» DATA UNDER STUDY:
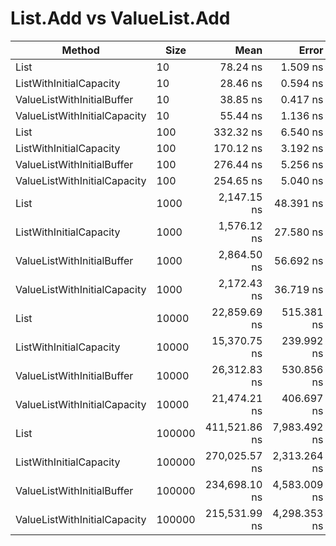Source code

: ﻿# List.Add vs ValueList.Add

|                       Method |   Size |          Mean |        Error |        StdDev |           Min |           Max | Ratio | RatioSD |    Gen 0 |    Gen 1 |    Gen 2 | Allocated |
|----------------------------- |------- |--------------:|-------------:|--------------:|--------------:|--------------:|------:|--------:|---------:|---------:|---------:|----------:|
|                         List |     10 |      78.24 ns |     1.509 ns |      1.338 ns |      75.81 ns |      80.37 ns |  1.00 |    0.00 |   0.0516 |        - |        - |     216 B |
|      ListWithInitialCapacity |     10 |      28.46 ns |     0.594 ns |      0.942 ns |      27.45 ns |      30.51 ns |  0.36 |    0.01 |   0.0229 |        - |        - |      96 B |
|   ValueListWithInitialBuffer |     10 |      38.85 ns |     0.417 ns |      0.348 ns |      38.31 ns |      39.36 ns |  0.50 |    0.01 |        - |        - |        - |         - |
| ValueListWithInitialCapacity |     10 |      55.44 ns |     1.136 ns |      1.215 ns |      53.70 ns |      58.00 ns |  0.71 |    0.02 |        - |        - |        - |         - |
|                         List |    100 |     332.32 ns |     6.540 ns |      7.532 ns |     324.07 ns |     352.31 ns |  1.00 |    0.00 |   0.2828 |        - |        - |    1184 B |
|      ListWithInitialCapacity |    100 |     170.12 ns |     3.192 ns |      2.666 ns |     166.80 ns |     175.68 ns |  0.51 |    0.01 |   0.1090 |        - |        - |     456 B |
|   ValueListWithInitialBuffer |    100 |     276.44 ns |     5.256 ns |      4.916 ns |     270.34 ns |     287.37 ns |  0.83 |    0.02 |        - |        - |        - |         - |
| ValueListWithInitialCapacity |    100 |     254.65 ns |     5.040 ns |      7.846 ns |     244.77 ns |     273.32 ns |  0.77 |    0.02 |        - |        - |        - |         - |
|                         List |   1000 |   2,147.15 ns |    48.391 ns |     47.527 ns |   2,089.86 ns |   2,267.76 ns |  1.00 |    0.00 |   2.0103 |        - |        - |    8424 B |
|      ListWithInitialCapacity |   1000 |   1,576.12 ns |    27.580 ns |     25.799 ns |   1,540.86 ns |   1,634.26 ns |  0.73 |    0.02 |   0.9689 |        - |        - |    4056 B |
|   ValueListWithInitialBuffer |   1000 |   2,864.50 ns |    56.692 ns |     71.698 ns |   2,770.19 ns |   3,036.76 ns |  1.34 |    0.03 |        - |        - |        - |         - |
| ValueListWithInitialCapacity |   1000 |   2,172.43 ns |    36.719 ns |     32.551 ns |   2,125.56 ns |   2,244.07 ns |  1.01 |    0.03 |        - |        - |        - |         - |
|                         List |  10000 |  22,859.69 ns |   515.381 ns |    482.088 ns |  22,412.01 ns |  23,835.97 ns |  1.00 |    0.00 |  31.2195 |   6.2256 |        - |  131400 B |
|      ListWithInitialCapacity |  10000 |  15,370.75 ns |   239.992 ns |    212.747 ns |  15,085.94 ns |  15,826.92 ns |  0.67 |    0.01 |   9.5215 |   1.1597 |        - |   40056 B |
|   ValueListWithInitialBuffer |  10000 |  26,312.83 ns |   530.856 ns |    545.150 ns |  25,736.71 ns |  27,681.63 ns |  1.15 |    0.03 |        - |        - |        - |         - |
| ValueListWithInitialCapacity |  10000 |  21,474.21 ns |   406.697 ns |    360.526 ns |  20,945.72 ns |  22,013.32 ns |  0.94 |    0.02 |        - |        - |        - |         - |
|                         List | 100000 | 411,521.86 ns | 7,983.492 ns | 12,662.665 ns | 394,822.66 ns | 438,239.11 ns |  1.00 |    0.00 | 285.6445 | 285.6445 | 285.6445 | 1048976 B |
|      ListWithInitialCapacity | 100000 | 270,025.57 ns | 2,313.264 ns |  1,931.680 ns | 267,871.19 ns | 274,255.03 ns |  0.67 |    0.01 | 124.5117 | 124.5117 | 124.5117 |  400057 B |
|   ValueListWithInitialBuffer | 100000 | 234,698.10 ns | 4,583.009 ns |  5,959.206 ns | 226,911.60 ns | 247,792.65 ns |  0.57 |    0.02 |        - |        - |        - |         - |
| ValueListWithInitialCapacity | 100000 | 215,531.99 ns | 4,298.353 ns |  4,414.092 ns | 210,339.01 ns | 226,442.70 ns |  0.53 |    0.02 |        - |        - |        - |         - |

» AIM OF THE EXERCISE:
In the listing above, transcribe exactly everything from the line containing "2,147.15 ns |" down to the line containing "1048976 B |", including both and nothing more.

» YOUR RESPONSE:
|                         List |   1000 |   2,147.15 ns |    48.391 ns |     47.527 ns |   2,089.86 ns |   2,267.76 ns |  1.00 |    0.00 |   2.0103 |        - |        - |    8424 B |
|      ListWithInitialCapacity |   1000 |   1,576.12 ns |    27.580 ns |     25.799 ns |   1,540.86 ns |   1,634.26 ns |  0.73 |    0.02 |   0.9689 |        - |        - |    4056 B |
|   ValueListWithInitialBuffer |   1000 |   2,864.50 ns |    56.692 ns |     71.698 ns |   2,770.19 ns |   3,036.76 ns |  1.34 |    0.03 |        - |        - |        - |         - |
| ValueListWithInitialCapacity |   1000 |   2,172.43 ns |    36.719 ns |     32.551 ns |   2,125.56 ns |   2,244.07 ns |  1.01 |    0.03 |        - |        - |        - |         - |
|                         List |  10000 |  22,859.69 ns |   515.381 ns |    482.088 ns |  22,412.01 ns |  23,835.97 ns |  1.00 |    0.00 |  31.2195 |   6.2256 |        - |  131400 B |
|      ListWithInitialCapacity |  10000 |  15,370.75 ns |   239.992 ns |    212.747 ns |  15,085.94 ns |  15,826.92 ns |  0.67 |    0.01 |   9.5215 |   1.1597 |        - |   40056 B |
|   ValueListWithInitialBuffer |  10000 |  26,312.83 ns |   530.856 ns |    545.150 ns |  25,736.71 ns |  27,681.63 ns |  1.15 |    0.03 |        - |        - |        - |         - |
| ValueListWithInitialCapacity |  10000 |  21,474.21 ns |   406.697 ns |    360.526 ns |  20,945.72 ns |  22,013.32 ns |  0.94 |    0.02 |        - |        - |        - |         - |
|                         List | 100000 | 411,521.86 ns | 7,983.492 ns | 12,662.665 ns | 394,822.66 ns | 438,239.11 ns |  1.00 |    0.00 | 285.6445 | 285.6445 | 285.6445 | 1048976 B |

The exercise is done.